### ABOUT THIS TASK
Give back only the lines in the records below from the one with "- ❌ 需要后端配合修改" to the one with "中等 | ❌ 不需要 | ⭐⭐⭐⭐ |", both inclusive, word for word.

Saved entries:
════════════════════
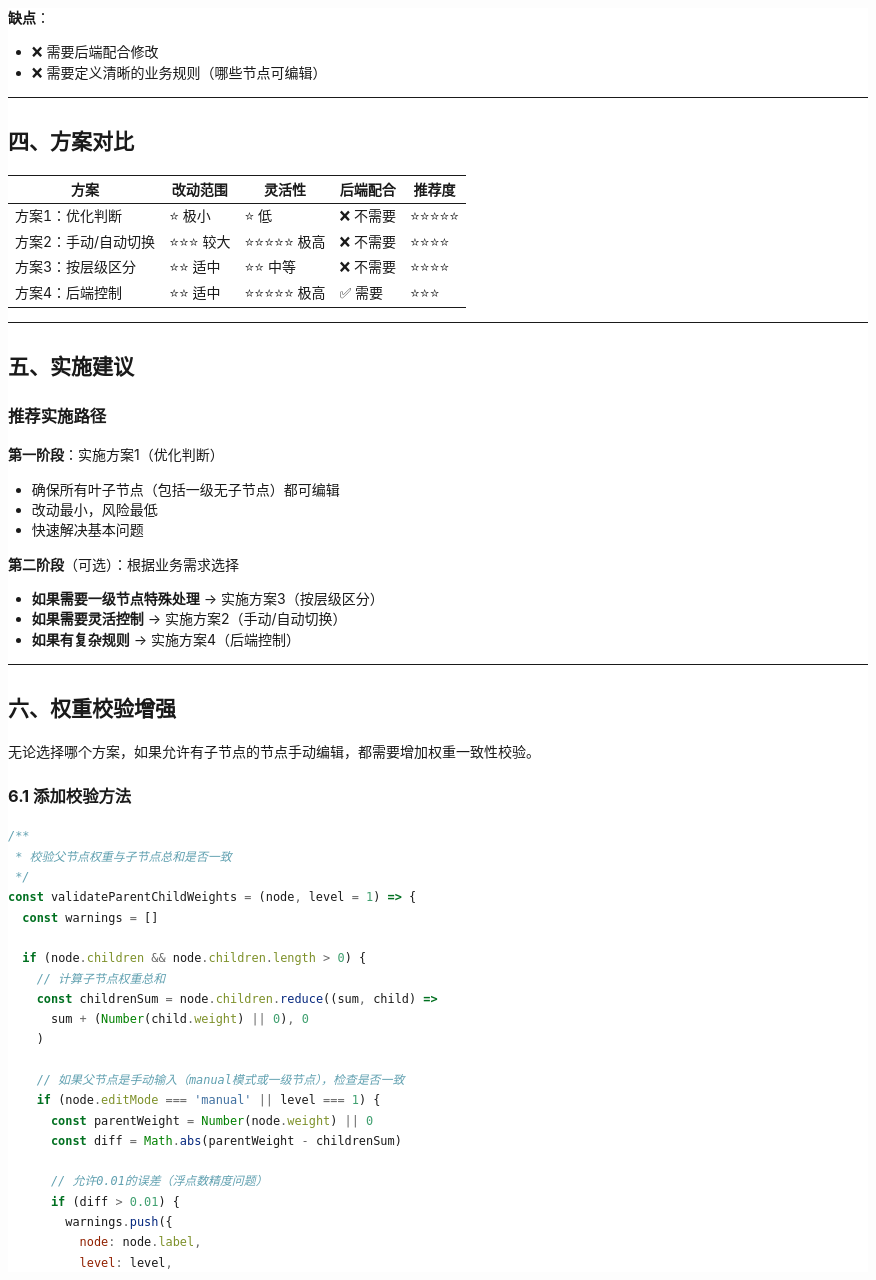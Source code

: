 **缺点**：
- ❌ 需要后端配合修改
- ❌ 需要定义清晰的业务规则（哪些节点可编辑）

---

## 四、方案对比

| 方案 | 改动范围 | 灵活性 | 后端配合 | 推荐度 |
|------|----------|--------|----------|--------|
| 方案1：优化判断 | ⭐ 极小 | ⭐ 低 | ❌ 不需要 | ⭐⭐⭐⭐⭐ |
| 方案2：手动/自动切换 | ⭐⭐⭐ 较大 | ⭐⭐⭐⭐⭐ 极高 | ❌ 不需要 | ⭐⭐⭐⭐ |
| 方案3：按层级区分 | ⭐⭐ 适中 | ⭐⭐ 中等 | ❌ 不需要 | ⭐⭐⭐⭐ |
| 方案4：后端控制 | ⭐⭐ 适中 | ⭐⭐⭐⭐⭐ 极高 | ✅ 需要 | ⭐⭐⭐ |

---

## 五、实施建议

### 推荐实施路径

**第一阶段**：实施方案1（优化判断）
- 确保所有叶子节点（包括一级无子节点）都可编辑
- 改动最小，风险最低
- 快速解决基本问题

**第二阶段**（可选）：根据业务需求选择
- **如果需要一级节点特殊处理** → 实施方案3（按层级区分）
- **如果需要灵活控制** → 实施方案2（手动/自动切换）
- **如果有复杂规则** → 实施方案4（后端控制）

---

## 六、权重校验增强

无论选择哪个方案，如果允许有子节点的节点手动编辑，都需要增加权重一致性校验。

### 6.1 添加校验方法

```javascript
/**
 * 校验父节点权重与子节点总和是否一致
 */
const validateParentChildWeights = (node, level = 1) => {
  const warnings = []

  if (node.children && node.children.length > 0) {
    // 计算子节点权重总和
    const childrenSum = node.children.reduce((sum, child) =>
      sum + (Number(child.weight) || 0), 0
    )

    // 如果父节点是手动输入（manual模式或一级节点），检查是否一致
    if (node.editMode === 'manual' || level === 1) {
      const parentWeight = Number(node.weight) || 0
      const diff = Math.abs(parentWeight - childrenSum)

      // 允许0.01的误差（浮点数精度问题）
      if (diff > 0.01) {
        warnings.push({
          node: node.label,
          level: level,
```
════════════════════
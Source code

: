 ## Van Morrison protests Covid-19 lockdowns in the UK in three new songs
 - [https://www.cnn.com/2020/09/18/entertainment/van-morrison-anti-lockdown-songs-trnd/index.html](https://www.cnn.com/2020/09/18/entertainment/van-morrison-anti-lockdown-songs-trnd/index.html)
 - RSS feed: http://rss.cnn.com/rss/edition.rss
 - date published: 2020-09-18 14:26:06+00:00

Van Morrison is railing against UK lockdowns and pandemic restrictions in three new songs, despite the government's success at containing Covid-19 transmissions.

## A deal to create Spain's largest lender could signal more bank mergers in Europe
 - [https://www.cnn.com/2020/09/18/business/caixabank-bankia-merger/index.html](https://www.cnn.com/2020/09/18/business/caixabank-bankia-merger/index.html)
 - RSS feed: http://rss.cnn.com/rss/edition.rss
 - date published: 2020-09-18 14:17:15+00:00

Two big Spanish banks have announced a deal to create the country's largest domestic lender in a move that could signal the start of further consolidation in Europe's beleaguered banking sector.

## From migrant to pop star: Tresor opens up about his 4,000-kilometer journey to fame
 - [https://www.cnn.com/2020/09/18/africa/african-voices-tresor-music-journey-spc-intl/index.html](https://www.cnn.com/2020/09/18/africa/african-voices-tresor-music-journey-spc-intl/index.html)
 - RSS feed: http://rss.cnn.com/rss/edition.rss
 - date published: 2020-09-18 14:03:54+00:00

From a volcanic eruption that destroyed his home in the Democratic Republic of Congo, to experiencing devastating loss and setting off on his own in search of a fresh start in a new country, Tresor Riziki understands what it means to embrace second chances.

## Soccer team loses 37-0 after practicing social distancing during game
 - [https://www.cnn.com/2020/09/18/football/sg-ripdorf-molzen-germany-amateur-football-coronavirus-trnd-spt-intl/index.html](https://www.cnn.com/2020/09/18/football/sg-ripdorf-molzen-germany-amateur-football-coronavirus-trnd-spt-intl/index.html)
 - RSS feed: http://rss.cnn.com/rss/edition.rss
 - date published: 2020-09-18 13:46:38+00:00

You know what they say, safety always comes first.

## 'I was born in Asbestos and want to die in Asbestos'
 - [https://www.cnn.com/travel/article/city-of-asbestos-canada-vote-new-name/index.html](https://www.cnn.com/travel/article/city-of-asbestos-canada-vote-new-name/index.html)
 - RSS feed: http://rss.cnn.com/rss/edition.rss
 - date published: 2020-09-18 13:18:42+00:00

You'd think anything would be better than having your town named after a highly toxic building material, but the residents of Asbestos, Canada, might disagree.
════════════════════
### SOLUTION TO THIS EXERCISE
- ❌ 需要后端配合修改
- ❌ 需要定义清晰的业务规则（哪些节点可编辑）

---

## 四、方案对比

| 方案 | 改动范围 | 灵活性 | 后端配合 | 推荐度 |
|------|----------|--------|----------|--------|
| 方案1：优化判断 | ⭐ 极小 | ⭐ 低 | ❌ 不需要 | ⭐⭐⭐⭐⭐ |
| 方案2：手动/自动切换 | ⭐⭐⭐ 较大 | ⭐⭐⭐⭐⭐ 极高 | ❌ 不需要 | ⭐⭐⭐⭐ |
| 方案3：按层级区分 | ⭐⭐ 适中 | ⭐⭐ 中等 | ❌ 不需要 | ⭐⭐⭐⭐ |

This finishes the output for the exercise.